Psalm 69 presents familiar elements of lament and praise, but in a particularly pointed and vivid way. The suffering is poignant, the praise strong, the imprecations severe, and the anticipations of Christ detailed. The psalm is primarily a series of supplications with elaborations explaining the circumstances that have produced these prayers (vv. 1–29). The psalm concludes with a call to praise God as the One who hears and answers prayer (vv. 30–36).

The first prayer is an individual cry for rescue: “Save me, O God!” The psalmist presents his need in the poetic image of a man who is drowning. The waters surround and threaten him so that his life seems at its end (vv. 1–2). Added to the imminence of death is the sense that God has not heard his prayers. He is worn out in calling on God.
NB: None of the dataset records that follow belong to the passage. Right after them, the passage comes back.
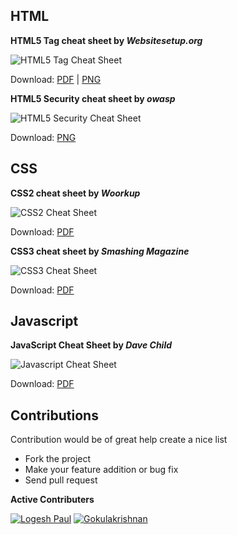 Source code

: HTML
----

**HTML5 Tag cheat sheet by _Websitesetup.org_**

![HTML5 Tag Cheat Sheet](https://raw.githubusercontent.com/logeshpaul/Frontend-Cheat-Sheets/master/images/html5-cheatsheet-preview.png "HTML5 Tag Cheat Sheet")

Download: [PDF](https://raw.githubusercontent.com/logeshpaul/Frontend-Cheat-Sheets/master/download/HTML5-cheat-sheet.pdf) | [PNG](https://raw.githubusercontent.com/logeshpaul/Frontend-Cheat-Sheets/master/images/html5-cheat-sheet.png)

**HTML5 Security cheat sheet by _owasp_**

![HTML5 Security Cheat Sheet](https://raw.githubusercontent.com/logeshpaul/Frontend-Cheat-Sheets/master/images/HTML5-Security-Cheat-Sheet-preview.png "HTML5 Security Cheat Sheet")

Download: [PNG](https://raw.githubusercontent.com/logeshpaul/Frontend-Cheat-Sheets/master/download/HTML5-Security-Cheat-Sheet.png)

CSS
----

**CSS2 cheat sheet by _Woorkup_**

![CSS2 Cheat Sheet](https://raw.githubusercontent.com/logeshpaul/Frontend-Cheat-Sheets/master/images/css2-cheatsheet-preview.png "CSS2 Cheat Sheet")

Download: [PDF](https://raw.githubusercontent.com/logeshpaul/Frontend-Cheat-Sheets/master/download/CSS2-Visual-Cheat-Sheet.pdf)

**CSS3 cheat sheet by _Smashing Magazine_**

![CSS3 Cheat Sheet](https://raw.githubusercontent.com/logeshpaul/Frontend-Cheat-Sheets/master/images/css3-cheatsheet-preview.png "CSS3 Cheat Sheet")

Download: [PDF](https://raw.githubusercontent.com/logeshpaul/Frontend-Cheat-Sheets/master/download/css3-cheat-sheet.pdf)

Javascript
----------

**JavaScript Cheat Sheet by _Dave Child_**

![Javascript Cheat Sheet](https://raw.githubusercontent.com/logeshpaul/Frontend-Cheat-Sheets/master/images/javascript-cheatsheet-preview.png "Javascript Cheat Sheet")

Download: [PDF](https://raw.githubusercontent.com/logeshpaul/Frontend-Cheat-Sheets/master/download/javascript-cheat-sheet.pdf)

Contributions
-------------

Contribution would be of great help create a nice list

* Fork the project
* Make your feature addition or bug fix
* Send pull request

**Active Contributers**

[![Logesh Paul](https://avatars3.githubusercontent.com/u/41541?v=3&s=72)](https://github.com/logeshpaul) [![Gokulakrishnan](https://avatars0.githubusercontent.com/u/2944237?v=3&s=72)](https://github.com/gokulkrishh)




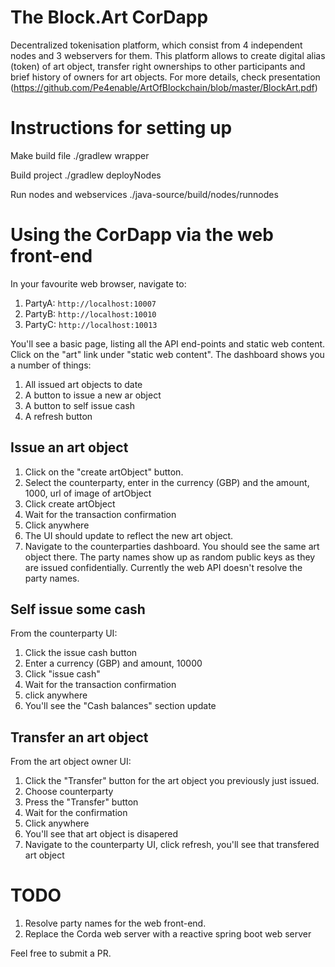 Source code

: 
# The Block.Art CorDapp

Decentralized tokenisation platform, which consist from 4 independent nodes and 3 webservers for them. This platform allows to create digital alias (token) of art object, transfer right ownerships to other participants and brief history of owners for art objects.
For more details, check presentation (https://github.com/Pe4enable/ArtOfBlockchain/blob/master/BlockArt.pdf)

# Instructions for setting up

Make build file
./gradlew wrapper 

Build project
./gradlew deployNodes 

Run nodes and webservices
./java-source/build/nodes/runnodes


# Using the CorDapp via the web front-end

In your favourite web browser, navigate to:

1. PartyA: `http://localhost:10007`
2. PartyB: `http://localhost:10010`
3. PartyC: `http://localhost:10013`

You'll see a basic page, listing all the API end-points and static web content. Click on the "art" link under 
"static web content". The dashboard shows you a number of things:

1. All issued art objects to date
2. A button to issue a new ar object
3. A button to self issue cash
4. A refresh button

## Issue an art object

1. Click on the "create artObject" button.
2. Select the counterparty, enter in the currency (GBP) and the amount, 1000, url of image of artObject
3. Click create artObject
4. Wait for the transaction confirmation
5. Click anywhere
6. The UI should update to reflect the new art object.
7. Navigate to the counterparties dashboard. You should see the same art object there. The party names show up as random public keys as they are issued confidentially. Currently the web API doesn't resolve the party names.

## Self issue some cash

From the counterparty UI:

1. Click the issue cash button
2. Enter a currency (GBP) and amount, 10000
3. Click "issue cash"
4. Wait for the transaction confirmation
5. click anywhere
6. You'll see the "Cash balances" section update

## Transfer an art object

From the art object owner UI:

1. Click the "Transfer" button for the art object you previously just issued.
2. Choose counterparty
3. Press the "Transfer" button
4. Wait for the confirmation
5. Click anywhere
6. You'll see that art object is disapered
7. Navigate to the counterparty UI, click refresh, you'll see that transfered art object


# TODO

1. Resolve party names for the web front-end.
2. Replace the Corda web server with a reactive spring boot web server


Feel free to submit a PR.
His misery is highlighted by the irony that although he is drowning, he is thirsty (v. 3). As another poet said, “Water, water everywhere, and not a drop to drink.” The psalmist clarifies the danger he faces by speaking of enemies of great number who hate him for no reason (v. 4 NIV). By “no reason,” he does not mean that the enemies have no allegations against him, but only that they have no valid accusations. Yet the psalmist does acknowledge that he is suffering for his sin against God (v. 5).

The second prayer is for the people of God, that the psalmist’s suffering would not bring shame and confusion to God’s people (v. 6). The psalmist recognizes that he is scorned and abused and that he is alienated even from those closest to him (vv. 7–12). But he knows that he suffers for God’s sake (v. 7) and in His service. He is zealous for God (v. 9) and sincerely repentant for his sins (vv. 10–11), yet he is ridiculed by many, from the exalted judges in the gate to the most contemptible members of society: “I am the talk of those who sit in the gate, and the drunkards make songs about me” (v. 12). But this abuse is malicious and unfair. He hopes it will not deceive those who love God.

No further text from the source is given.